Here is some further reading for you to do. Some men are very effected by internet porn.. here read about it....

https://www.yourbrainonporn.com/your-brain-on-porn-series


----------



## EleGirl (Dec 3, 2011)

butterluv369 said:


> No I can't talk to him about or I'll come off as jealous etc. I don't know if he is whacking. But I have a feeling he is. I just don't get it. Worse is he looked at a **** load of porn on my bday and I came to bed ready to roll out fit and all and he said his stomach hurt. What do I do.


You seem very unsure about what you have the right to ask for in marriage. If your husband is not meeting your sexual needs, then he should not be watching any porn at all. That is taking his sexual energy outside of your marriage. Not good at all.

There are men who become addicted to porn and just find it more fulfilling than sex with a live woman. I gave you a link to read about it. What's the fix for his? He has to give up all porn for a few months. He also has to give up masturbating for that time. This is done so that his brain returns to normal and gets to the point where he wants sex with you as his primary, or only, sexual outlet.

In addition to all the other info I linked to, I think that you need to learn what you have the right to ask for in marriage. And you have the right to expect him to fulfill your sexual needs. You need to learn the words to tell him this too.

There are two books that will help to teach you how to talk about your needs and ask that he meets your needs. 

"Love Busters" and "His Needs, Her Needs", see the links in my signature block below.

My suggestion is that you read the books and do the work they say to do. Then, with what you have learned from these books, the Sex Starved Wife thread, and the site Your Brain on Porn, you sit your husband down and tell him that this is not working for you.

Him using porn while he is not meeting your sexual needs is not acceptable, it's a HUGE love busters (meaning it will eventually cause you to fall out of love with him.)

Him going to a strip club is a huge love buster.

Him getting texts and images from another women is another huge love buster. 

All of that has to stop. You need for him to go to a sex therapist with you because he is not going to be able to stop using porn without the help of a sex therapist. A good sex therapist has things she/he can teach him to get himself to stop that. And you need him to read the books "Love Busters" and "His Needs, Her Needs" and do the work that the books say to do, together with you.

You need to get to the point where you can establish strong, healthy boundaries and then uphold them in your marriage.
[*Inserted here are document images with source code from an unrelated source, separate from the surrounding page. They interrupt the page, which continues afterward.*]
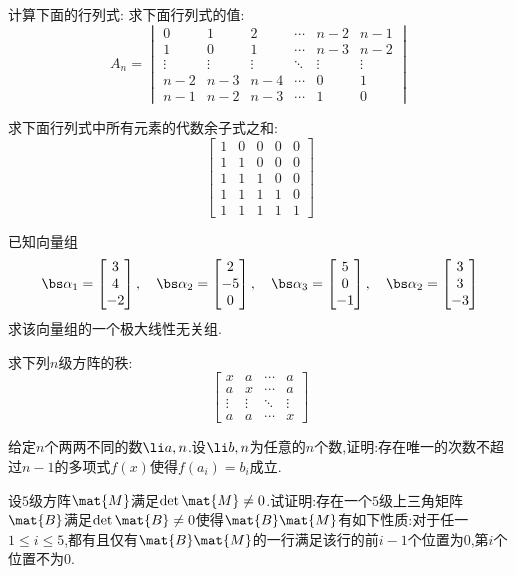 \documentclass{ctexart}
\begin{document}
\begin{homework}[3(15')]
    计算下面的行列式:
    求下面行列式的值:
    \[A_n=\begin{vmatrix}
        0&1&2&\cdots&n-2&n-1\\
        1&0&1&\cdots&n-3&n-2\\
        \vdots&\vdots&\vdots&\ddots&\vdots&\vdots\\
        n-2&n-3&n-4&\cdots&0&1\\
        n-1&n-2&n-3&\cdots&1&0
    \end{vmatrix}\]
\end{homework}
\begin{homework}[4(13')]
    求下面行列式中所有元素的代数余子式之和:
    \[\begin{bmatrix}
        1&0&0&0&0\\
        1&1&0&0&0\\
        1&1&1&0&0\\
        1&1&1&1&0\\
        1&1&1&1&1
    \end{bmatrix}\]
\end{homework}
\begin{homework}[5(10')]
    已知向量组
    \[\bs\alpha_1=\begin{bmatrix}
        3\\4\\-2
    \end{bmatrix},\quad\bs\alpha_2=\begin{bmatrix}
        2\\-5\\0
    \end{bmatrix},\quad\bs\alpha_3=\begin{bmatrix}
        5\\0\\-1
    \end{bmatrix},\quad\bs\alpha_2=\begin{bmatrix}
        3\\3\\-3
    \end{bmatrix}\]
    求该向量组的一个极大线性无关组.
\end{homework}
\begin{homework}[6(12')]
    求下列$n$级方阵的秩:
    \[\begin{bmatrix}
        x&a&\cdots&a\\
        a&x&\cdots&a\\
        \vdots&\vdots&\ddots&\vdots\\
        a&a&\cdots&x
    \end{bmatrix}\]
\end{homework}
\begin{homework}[7(10')]
    给定$n$个两两不同的数$\li a,n$.设$\li b,n$为任意的$n$个数,证明:存在唯一的次数不超过$n-1$的多项式$f(x)$使得$f\left(a_i\right)=b_i$成立.
\end{homework}
\begin{homework}[8(10')]
    设$5$级方阵$\mat{M}$满足$\det\mat{M}\neq0$.试证明:存在一个$5$级上三角矩阵$\mat{B}$满足$\det\mat{B}\neq0$使得$\mat{B}\mat{M}$有如下性质:对于任一$1\leqslant i\leqslant 5$,都有且仅有$\mat{B}\mat{M}$的一行满足该行的前$i-1$个位置为$0$,第$i$个位置不为$0$.
\end{homework}
\end{document}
For example, here is a good boundary for you. "I will not stay in a marriage with a man who does not meet my sexual needs and instead prefers to use porn."
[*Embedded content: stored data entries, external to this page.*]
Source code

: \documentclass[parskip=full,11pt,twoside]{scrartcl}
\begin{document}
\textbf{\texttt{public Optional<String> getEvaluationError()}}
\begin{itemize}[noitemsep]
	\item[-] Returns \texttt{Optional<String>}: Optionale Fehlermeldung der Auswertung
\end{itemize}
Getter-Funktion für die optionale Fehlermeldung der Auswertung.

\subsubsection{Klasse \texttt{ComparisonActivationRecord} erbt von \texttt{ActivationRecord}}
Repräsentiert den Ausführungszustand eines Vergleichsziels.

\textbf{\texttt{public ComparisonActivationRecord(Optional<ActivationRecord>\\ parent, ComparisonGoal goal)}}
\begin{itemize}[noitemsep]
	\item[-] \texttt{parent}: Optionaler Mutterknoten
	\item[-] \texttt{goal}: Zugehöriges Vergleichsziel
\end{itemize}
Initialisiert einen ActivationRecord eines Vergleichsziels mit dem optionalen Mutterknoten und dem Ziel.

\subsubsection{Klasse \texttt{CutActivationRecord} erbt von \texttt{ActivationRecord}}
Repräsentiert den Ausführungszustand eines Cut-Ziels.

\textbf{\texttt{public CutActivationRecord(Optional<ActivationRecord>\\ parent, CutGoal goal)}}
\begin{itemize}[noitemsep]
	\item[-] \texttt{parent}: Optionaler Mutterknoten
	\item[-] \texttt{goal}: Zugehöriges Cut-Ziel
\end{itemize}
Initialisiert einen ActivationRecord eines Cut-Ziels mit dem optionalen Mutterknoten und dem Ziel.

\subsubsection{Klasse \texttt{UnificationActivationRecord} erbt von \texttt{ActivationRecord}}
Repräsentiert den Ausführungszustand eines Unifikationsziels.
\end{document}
Simple boundary. It does not tell him what to do. That boundary states what you will allow in your life.


----------



## peacem (Oct 25, 2014)

There are many reasons why men watch a lot of porn. I personally believe that when it gets to the point of interfering with actual sex with a real woman, then there are some deep anxieties or unhappiness that are being suppressed. It makes him feel good, very quickly, very efficiently without much effort at all - he doesn't need to call a dealer or part with money, and he is ultimately in 'control'. It feels good.

....until his wife as enough....then it feels bad. Talk to him and tell him how you feel, ask him why he does this.


----------



## Spicy (Jun 18, 2016)

How old are you and your husband?

You must get over not feeling like you can talk to him about this. It sounds like because it was a huge problem in his first marriage, you are "looking the other way" and not complaining about his porn/stripper use like he probably whined to you that his first old lady did, because you don't want to "be THAT way." If you rugsweep this, you'll be like his first wife in another way soon...divorced from him.
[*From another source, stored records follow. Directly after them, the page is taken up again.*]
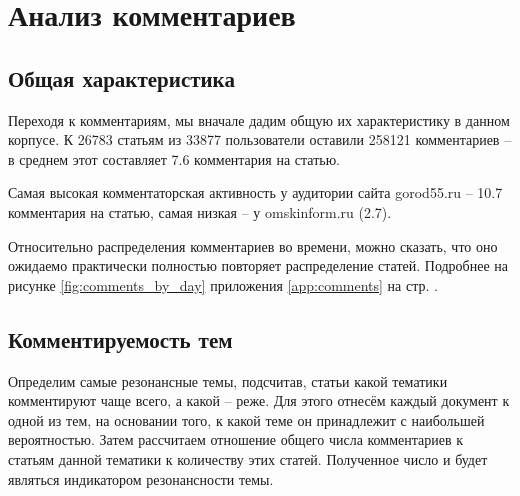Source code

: 
\section{Анализ комментариев}
\subsection{Общая характеристика}
Переходя к комментариям, мы вначале дадим общую их характеристику в данном корпусе. К 26783 статьям из 33877 пользователи оставили 258121 комментариев -- в среднем этот составляет 7.6 комментария на статью.

Самая высокая комментаторская активность у аудитории сайта gorod55.ru -- 10.7 комментария на статью, самая низкая -- у omskinform.ru (2.7).

Относительно распределения комментариев во времени, можно сказать, что оно ожидаемо практически полностью повторяет распределение статей. Подробнее на рисунке \ref{fig:comments_by_day} приложения \ref{app:comments} на стр. \pageref{fig:comments_by_day}.

\subsection{Комментируемость тем}
Определим самые резонансные темы, подсчитав, статьи какой тематики комментируют чаще всего, а какой -- реже. Для этого отнесём каждый документ к одной из тем, на основании того, к какой теме он принадлежит с наибольшей вероятностью. Затем рассчитаем отношение общего числа комментариев к статьям данной тематики к количеству этих статей. Полученное число и будет являться индикатором резонансности темы.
Grow up, put on your big girl panties and communicate with your husband. Then you can work on the problems together.


----------



## chillymorn69 (Jun 27, 2016)

EleGirl said:


> Here is a link to a thread that talks about this subject. It gives information about things you can do, books that have ideas and information that will help you.
> 
> *http://talkaboutmarriage.com/ladies-lounge/350970-sex-starved-wife.html*
> 
> This is actually a pretty common problem that women are finally starting to talk about openly.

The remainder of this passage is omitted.